Protection de l’enfance et régulation sociale

La Convention Internationale des Droits de l’Enfant (CIDE), adoptée par l’Assemblée générale des Nations Unies en 1989, marque un tournant décisif dans la politique internationale concernant l’enfance : depuis cette date, les enfants sont reconnus comme étant des sujets de droits, dont la protection est une obligation pour les États. La CIDE est par ailleurs l’instrument légal international le plus largement ratifié de l’histoire : à l’exception des États-Unis, de la Somalie et du Soudan du Sud, celle-ci fait force de loi dans tous les autres pays du monde. La communauté internationale se saisit ainsi à l’unisson de la cause de la protection de l’enfance dont le principe – la vulnérabilité de l’enfant par rapport à l’adulte et le besoin de protection qui en découle – est consensuel.
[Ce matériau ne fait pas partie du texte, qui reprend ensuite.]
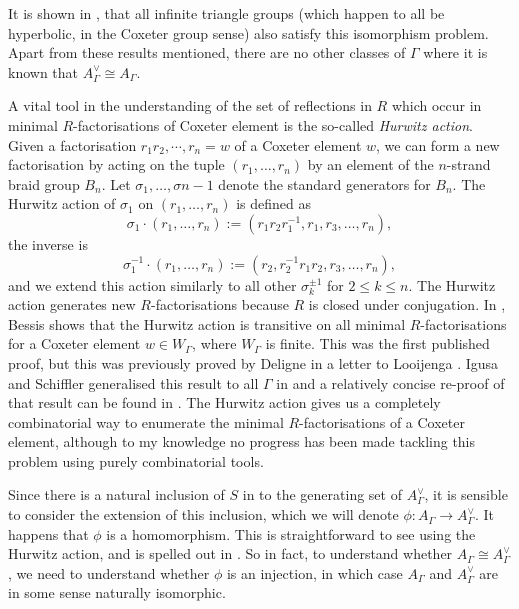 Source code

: It is shown in \cite{delucchi_etal_dual_2024}, that all infinite triangle groups (which happen to all be hyperbolic, in the Coxeter group sense) also satisfy this isomorphism problem.
Apart from these results mentioned, there are no other classes of $\Gamma$ where it is known that $A^\vee_\Gamma \cong A_\Gamma$.

A vital tool in the understanding of the set of reflections in $R$ which occur in minimal $R$-factorisations of Coxeter element is the so-called \emph{Hurwitz action}.
Given a factorisation $r_1r_2, \cdots ,r_n=w$ of a Coxeter element $w$, we can form a new factorisation by acting on the tuple  $(r_1, \ldots, r_n)$ by an element of the $n$-strand braid group  $B_n$.
Let  $\sigma_1, \ldots , \sigma{n-1}$ denote the standard generators for $B_n$.
The Hurwitz action of  $\sigma_1$ on  $(r_1, \ldots, r_n)$ is defined as
\[
	\sigma_1 \cdot (r_1, \ldots, r_n) := (r_1r_2r_1^{-1}, r_1, r_3, \ldots, r_n)
	,\]
the inverse is
\[
	\sigma_1^{-1} \cdot (r_1, \ldots, r_n) := (r_2, r_2^{-1}r_1r_2, r_3, \ldots, r_n)
	,\]
and we extend this action similarly to all other $\sigma_k^{\pm 1}$ for  $2\leq k \leq n$.
The Hurwitz action generates new  $R$-factorisations because  $R$ is closed under conjugation.
In \cite{bessis_dual_2003}, Bessis shows that the Hurwitz action is transitive on all minimal  $R$-factorisations for a Coxeter element  $w \in W_\Gamma$, where  $W_\Gamma$ is finite.
This was the first published proof, but this was previously proved by Deligne in a letter to Looijenga \cite{deligne_letter_1974}.
Igusa and Schiffler generalised this result to all $\Gamma$ in \cite{igusa_schiffler_exceptional_2010} and a relatively concise re-proof of that result can be found in \cite{baumeister_etal_note_2014}.
The Hurwitz action gives us a completely combinatorial way to enumerate the minimal $R$-factorisations of a Coxeter element, although to my knowledge no progress has been made tackling this problem using purely combinatorial tools.

Since there is a natural inclusion of $S$ in to the generating set of  $A^\vee_\Gamma$, it is sensible to consider the extension of this inclusion, which we will denote $\phi \colon A_\Gamma \to A^\vee_\Gamma$.
It happens that $\phi$ is a homomorphism.
This is straightforward to see using the Hurwitz action, and is spelled out in \cite[Proposition 10.1]{mccammond_sulway_artin_2017}.
So in fact, to understand whether $A_\Gamma \cong A^\vee_\Gamma$, we need to understand whether $\phi$ is an injection, in which case $A_\Gamma$ and  $A^\vee_\Gamma$ are in some sense naturally isomorphic.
L’adoption de la CIDE a généré une véritable organisation politique à l’échelle planétaire – une gouvernance globale, selon Gilles Andréani (2011) – autour de la protection de l’enfance. Le fait que celle-ci devienne une obligation pour les États déclenche en effet toute une série d’actions politiques touchant institutions et individus au niveau local, national et international : la révision des législations nationales sur l’enfance afin de les rendre cohérentes avec les principes contenus dans la CIDE ; la création et/ou la réforme d’institutions publiques permettant d’effectuer un suivi de la mise en application de la CIDE ; la multiplication de programmes et de projets, à la fois publics et privés, visant le renforcement de la protection des droits de l’enfant.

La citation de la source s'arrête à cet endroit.